[Your instructions]:
Copy every line of the records below where the word "google" occurs.

[Supplied data]:
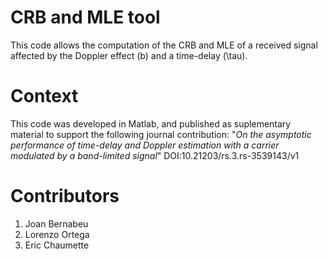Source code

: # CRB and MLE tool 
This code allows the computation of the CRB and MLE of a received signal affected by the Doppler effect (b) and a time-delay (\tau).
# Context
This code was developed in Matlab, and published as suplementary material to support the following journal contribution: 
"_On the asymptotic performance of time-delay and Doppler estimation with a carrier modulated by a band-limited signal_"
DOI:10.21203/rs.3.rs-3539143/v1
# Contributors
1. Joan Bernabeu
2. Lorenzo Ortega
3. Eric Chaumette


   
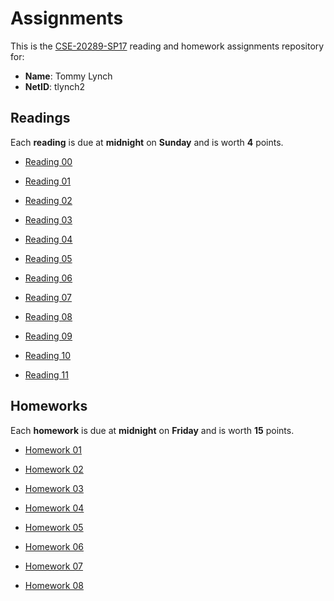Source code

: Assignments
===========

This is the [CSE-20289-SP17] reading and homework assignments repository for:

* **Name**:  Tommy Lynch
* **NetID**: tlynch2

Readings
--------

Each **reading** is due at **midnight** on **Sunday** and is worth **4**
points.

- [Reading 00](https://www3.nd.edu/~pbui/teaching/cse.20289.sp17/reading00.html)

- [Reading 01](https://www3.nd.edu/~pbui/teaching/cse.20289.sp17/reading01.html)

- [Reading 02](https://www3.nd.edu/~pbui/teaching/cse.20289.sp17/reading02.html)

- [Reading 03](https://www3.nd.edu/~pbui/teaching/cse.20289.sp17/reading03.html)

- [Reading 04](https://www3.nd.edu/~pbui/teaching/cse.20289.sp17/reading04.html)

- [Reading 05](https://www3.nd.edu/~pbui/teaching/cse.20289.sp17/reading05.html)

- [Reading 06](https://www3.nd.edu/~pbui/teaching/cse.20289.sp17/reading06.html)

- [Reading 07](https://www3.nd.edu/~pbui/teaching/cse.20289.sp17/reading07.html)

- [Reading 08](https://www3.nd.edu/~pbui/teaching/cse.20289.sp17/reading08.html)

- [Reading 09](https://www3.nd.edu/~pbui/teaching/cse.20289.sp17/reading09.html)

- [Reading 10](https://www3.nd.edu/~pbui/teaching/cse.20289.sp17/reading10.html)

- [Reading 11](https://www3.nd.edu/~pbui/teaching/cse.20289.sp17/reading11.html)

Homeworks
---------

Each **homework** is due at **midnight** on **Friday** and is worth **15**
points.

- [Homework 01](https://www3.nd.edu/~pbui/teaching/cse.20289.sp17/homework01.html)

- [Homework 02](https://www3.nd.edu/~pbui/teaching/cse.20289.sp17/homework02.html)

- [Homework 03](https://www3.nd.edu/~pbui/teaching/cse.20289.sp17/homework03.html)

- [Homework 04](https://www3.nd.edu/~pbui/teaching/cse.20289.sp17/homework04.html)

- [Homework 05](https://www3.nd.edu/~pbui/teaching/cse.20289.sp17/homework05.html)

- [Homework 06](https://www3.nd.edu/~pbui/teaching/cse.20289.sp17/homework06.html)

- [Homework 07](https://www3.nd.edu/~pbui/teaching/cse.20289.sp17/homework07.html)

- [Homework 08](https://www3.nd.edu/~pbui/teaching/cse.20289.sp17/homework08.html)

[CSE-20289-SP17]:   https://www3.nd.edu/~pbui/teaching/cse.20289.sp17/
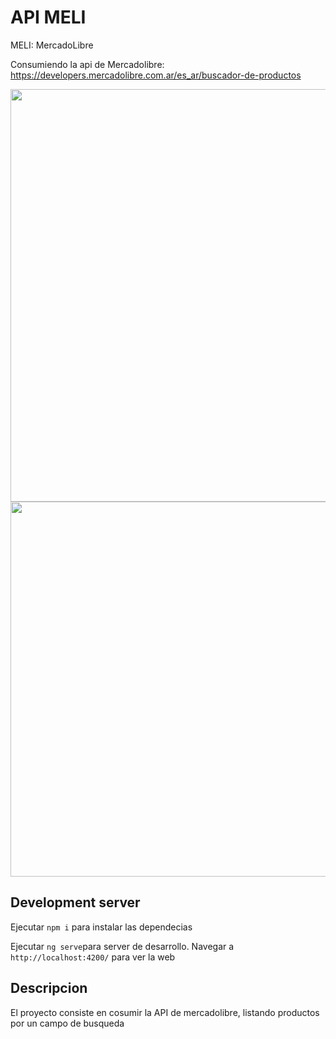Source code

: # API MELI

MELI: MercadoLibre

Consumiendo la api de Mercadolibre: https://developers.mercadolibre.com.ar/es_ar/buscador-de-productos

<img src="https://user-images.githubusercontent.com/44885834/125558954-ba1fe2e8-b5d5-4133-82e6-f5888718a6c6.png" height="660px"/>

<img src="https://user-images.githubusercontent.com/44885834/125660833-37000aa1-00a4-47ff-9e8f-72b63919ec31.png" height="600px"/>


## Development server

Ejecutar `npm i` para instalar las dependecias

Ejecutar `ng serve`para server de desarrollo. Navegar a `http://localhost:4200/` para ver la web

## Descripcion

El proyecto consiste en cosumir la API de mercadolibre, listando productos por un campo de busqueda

--

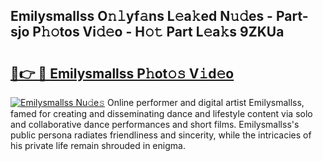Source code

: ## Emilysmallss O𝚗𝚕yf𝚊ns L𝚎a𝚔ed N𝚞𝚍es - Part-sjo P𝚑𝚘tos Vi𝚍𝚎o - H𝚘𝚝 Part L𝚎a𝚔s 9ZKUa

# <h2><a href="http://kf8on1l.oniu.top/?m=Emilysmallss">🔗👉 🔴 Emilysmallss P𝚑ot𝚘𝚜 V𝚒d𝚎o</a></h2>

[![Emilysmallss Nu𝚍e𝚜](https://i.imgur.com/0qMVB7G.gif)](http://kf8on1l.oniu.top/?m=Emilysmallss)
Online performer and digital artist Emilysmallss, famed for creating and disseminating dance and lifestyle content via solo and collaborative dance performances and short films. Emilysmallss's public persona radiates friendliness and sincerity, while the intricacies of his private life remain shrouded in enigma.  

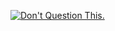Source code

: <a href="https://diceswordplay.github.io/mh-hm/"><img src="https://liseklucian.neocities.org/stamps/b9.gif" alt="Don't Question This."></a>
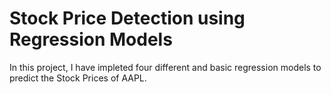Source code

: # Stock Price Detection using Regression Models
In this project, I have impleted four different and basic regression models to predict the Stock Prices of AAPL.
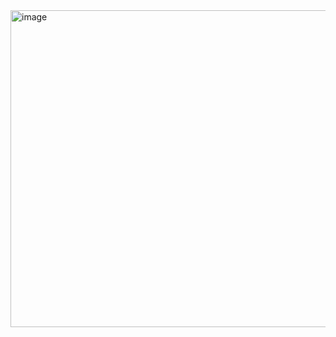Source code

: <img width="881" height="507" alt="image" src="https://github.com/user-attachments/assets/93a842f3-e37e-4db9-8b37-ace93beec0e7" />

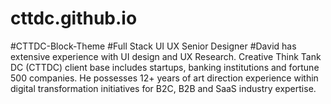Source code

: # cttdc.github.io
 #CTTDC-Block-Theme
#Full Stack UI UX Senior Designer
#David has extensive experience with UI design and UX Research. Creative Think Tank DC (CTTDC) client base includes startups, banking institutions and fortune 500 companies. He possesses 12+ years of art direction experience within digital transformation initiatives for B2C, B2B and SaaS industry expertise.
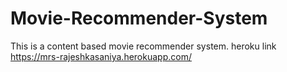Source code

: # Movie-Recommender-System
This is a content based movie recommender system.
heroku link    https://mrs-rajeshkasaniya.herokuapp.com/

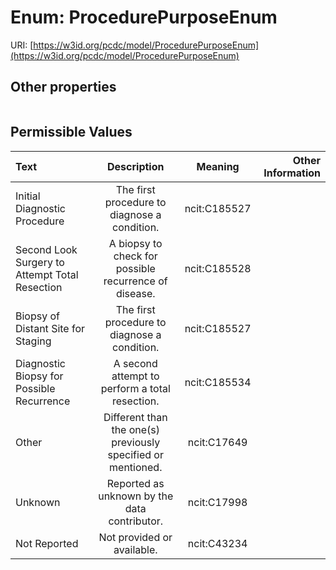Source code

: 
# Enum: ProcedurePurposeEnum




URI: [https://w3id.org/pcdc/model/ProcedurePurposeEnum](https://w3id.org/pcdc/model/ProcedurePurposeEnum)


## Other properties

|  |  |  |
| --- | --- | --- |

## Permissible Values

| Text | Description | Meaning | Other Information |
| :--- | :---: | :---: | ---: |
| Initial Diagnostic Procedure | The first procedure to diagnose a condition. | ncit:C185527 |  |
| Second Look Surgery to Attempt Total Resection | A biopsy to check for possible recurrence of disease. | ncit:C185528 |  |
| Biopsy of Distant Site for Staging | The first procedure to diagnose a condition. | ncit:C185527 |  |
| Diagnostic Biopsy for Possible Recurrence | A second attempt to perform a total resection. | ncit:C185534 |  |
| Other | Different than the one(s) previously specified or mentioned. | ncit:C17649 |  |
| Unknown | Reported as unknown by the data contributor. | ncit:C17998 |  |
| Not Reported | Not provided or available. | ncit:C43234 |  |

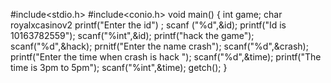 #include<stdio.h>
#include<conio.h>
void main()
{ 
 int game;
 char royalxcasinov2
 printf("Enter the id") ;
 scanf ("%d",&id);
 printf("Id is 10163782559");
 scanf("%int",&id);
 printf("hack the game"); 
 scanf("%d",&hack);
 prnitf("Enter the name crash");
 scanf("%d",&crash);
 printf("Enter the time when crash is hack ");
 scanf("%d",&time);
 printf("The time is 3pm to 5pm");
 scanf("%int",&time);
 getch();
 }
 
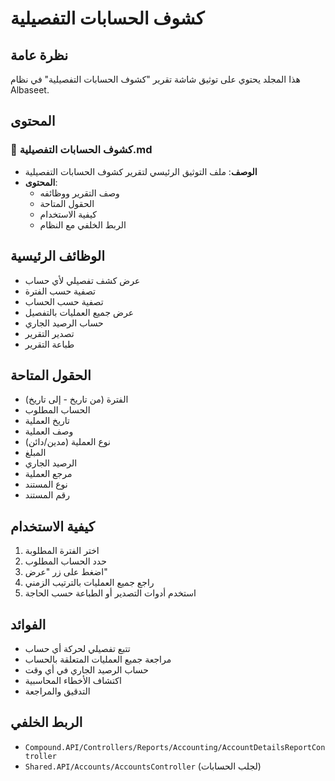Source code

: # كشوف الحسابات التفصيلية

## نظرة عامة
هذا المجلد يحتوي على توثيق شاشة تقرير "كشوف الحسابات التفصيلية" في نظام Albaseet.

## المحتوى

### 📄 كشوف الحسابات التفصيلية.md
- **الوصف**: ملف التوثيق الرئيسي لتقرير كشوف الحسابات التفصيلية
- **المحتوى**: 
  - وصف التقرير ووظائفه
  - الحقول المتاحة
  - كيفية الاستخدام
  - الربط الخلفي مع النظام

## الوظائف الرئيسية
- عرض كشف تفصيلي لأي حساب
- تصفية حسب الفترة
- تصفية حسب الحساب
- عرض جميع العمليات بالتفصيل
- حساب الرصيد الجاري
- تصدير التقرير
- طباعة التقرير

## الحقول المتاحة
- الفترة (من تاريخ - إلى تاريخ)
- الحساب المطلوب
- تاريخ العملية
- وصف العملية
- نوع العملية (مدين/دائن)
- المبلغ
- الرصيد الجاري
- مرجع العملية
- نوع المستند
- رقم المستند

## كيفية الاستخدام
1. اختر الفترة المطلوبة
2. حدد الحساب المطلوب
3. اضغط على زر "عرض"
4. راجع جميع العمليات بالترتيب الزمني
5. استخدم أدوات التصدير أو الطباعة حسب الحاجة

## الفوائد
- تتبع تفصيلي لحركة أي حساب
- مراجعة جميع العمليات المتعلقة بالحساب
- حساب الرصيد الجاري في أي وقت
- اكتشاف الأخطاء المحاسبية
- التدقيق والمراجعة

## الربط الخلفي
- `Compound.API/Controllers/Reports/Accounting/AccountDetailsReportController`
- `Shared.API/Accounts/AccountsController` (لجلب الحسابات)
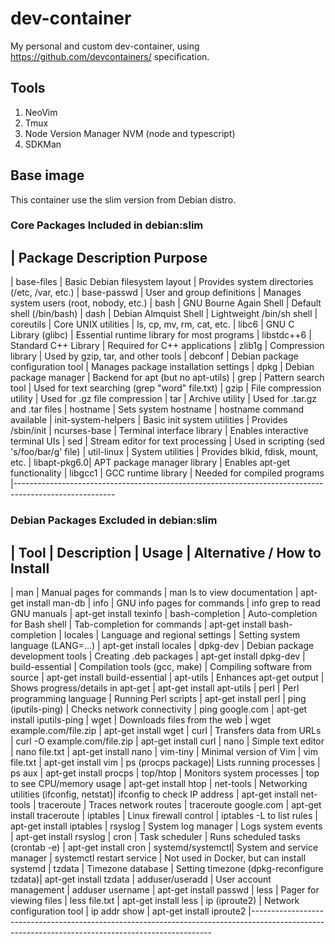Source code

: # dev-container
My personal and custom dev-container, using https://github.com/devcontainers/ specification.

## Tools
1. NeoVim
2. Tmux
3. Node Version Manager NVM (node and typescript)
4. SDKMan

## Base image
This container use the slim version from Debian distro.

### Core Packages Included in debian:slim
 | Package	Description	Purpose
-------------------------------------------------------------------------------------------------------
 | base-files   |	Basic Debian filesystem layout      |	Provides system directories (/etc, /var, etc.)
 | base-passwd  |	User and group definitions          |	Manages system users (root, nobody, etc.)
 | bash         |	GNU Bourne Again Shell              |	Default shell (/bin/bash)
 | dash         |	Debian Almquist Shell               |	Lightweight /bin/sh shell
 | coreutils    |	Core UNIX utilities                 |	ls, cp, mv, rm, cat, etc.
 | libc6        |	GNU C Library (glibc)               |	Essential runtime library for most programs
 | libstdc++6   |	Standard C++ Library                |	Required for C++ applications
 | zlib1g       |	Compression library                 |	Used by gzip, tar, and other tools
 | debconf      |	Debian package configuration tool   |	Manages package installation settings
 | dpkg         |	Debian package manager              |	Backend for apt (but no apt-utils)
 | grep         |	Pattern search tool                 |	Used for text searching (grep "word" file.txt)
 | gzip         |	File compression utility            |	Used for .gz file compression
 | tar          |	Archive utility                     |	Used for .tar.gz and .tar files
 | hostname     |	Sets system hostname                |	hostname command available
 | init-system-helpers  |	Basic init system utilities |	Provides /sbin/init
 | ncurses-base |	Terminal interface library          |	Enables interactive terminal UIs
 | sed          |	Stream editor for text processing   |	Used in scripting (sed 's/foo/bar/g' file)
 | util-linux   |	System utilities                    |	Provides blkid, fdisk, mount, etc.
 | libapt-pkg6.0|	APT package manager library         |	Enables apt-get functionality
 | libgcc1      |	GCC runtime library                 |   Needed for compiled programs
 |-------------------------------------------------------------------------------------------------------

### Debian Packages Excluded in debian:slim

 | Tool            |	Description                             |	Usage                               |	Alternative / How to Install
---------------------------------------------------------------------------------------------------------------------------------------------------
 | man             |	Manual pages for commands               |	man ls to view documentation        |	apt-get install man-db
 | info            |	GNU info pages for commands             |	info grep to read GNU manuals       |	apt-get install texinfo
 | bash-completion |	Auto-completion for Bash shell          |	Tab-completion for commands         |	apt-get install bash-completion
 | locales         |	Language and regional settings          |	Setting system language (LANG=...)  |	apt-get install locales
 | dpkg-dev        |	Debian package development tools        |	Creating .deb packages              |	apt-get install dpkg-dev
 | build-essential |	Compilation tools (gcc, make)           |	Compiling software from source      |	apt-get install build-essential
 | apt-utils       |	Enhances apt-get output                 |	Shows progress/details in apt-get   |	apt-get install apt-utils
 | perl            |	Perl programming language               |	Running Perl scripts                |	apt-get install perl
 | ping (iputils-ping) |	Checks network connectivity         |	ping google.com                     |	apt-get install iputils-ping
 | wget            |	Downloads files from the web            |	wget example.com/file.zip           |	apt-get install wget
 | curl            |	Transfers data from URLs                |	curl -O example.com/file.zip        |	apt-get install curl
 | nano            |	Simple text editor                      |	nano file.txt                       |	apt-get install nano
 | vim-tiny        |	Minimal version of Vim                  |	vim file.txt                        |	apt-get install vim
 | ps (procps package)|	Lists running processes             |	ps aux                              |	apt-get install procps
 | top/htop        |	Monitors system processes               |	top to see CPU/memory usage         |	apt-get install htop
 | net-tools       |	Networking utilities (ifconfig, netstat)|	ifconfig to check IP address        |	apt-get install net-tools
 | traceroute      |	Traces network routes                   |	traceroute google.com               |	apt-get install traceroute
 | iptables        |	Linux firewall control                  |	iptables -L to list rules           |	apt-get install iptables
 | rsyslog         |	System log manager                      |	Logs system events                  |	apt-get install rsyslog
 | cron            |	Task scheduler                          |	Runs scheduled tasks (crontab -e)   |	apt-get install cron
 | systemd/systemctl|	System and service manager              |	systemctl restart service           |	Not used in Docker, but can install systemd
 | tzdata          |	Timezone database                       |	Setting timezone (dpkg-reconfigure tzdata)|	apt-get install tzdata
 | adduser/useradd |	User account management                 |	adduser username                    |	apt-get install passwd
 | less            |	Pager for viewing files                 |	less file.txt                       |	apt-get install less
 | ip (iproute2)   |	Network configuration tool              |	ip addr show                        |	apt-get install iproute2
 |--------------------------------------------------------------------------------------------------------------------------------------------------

* * *

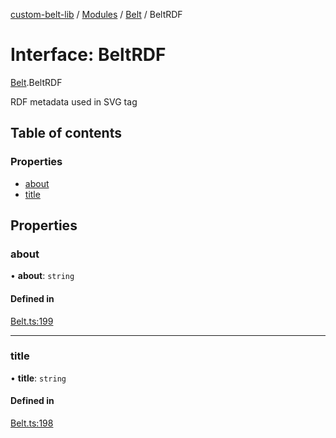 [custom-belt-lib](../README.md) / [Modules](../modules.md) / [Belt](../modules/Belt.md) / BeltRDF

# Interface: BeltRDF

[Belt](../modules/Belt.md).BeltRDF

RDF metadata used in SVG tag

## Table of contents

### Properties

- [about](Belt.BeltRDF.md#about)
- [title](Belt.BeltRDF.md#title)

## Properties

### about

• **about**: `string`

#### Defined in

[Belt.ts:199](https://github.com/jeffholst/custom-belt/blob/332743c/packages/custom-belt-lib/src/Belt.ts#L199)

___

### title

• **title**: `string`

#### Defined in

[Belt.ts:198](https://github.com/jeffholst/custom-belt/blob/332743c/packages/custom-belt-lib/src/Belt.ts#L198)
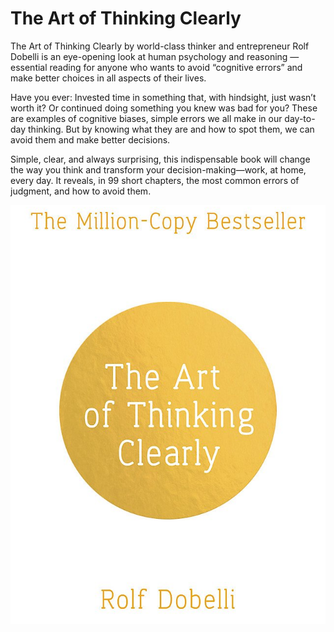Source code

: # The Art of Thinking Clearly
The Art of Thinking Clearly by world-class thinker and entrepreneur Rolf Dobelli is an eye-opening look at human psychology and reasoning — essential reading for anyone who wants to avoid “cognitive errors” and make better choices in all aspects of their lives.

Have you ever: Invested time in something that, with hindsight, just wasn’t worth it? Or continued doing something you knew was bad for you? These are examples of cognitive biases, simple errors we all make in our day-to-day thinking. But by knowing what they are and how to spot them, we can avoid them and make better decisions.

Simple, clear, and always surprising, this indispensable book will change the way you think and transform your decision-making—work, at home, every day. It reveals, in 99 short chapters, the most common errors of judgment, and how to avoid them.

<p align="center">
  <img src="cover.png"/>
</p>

[Exercise answer]:
 | ping (iputils-ping) |	Checks network connectivity         |	ping google.com                     |	apt-get install iputils-ping
 | traceroute      |	Traces network routes                   |	traceroute google.com               |	apt-get install traceroute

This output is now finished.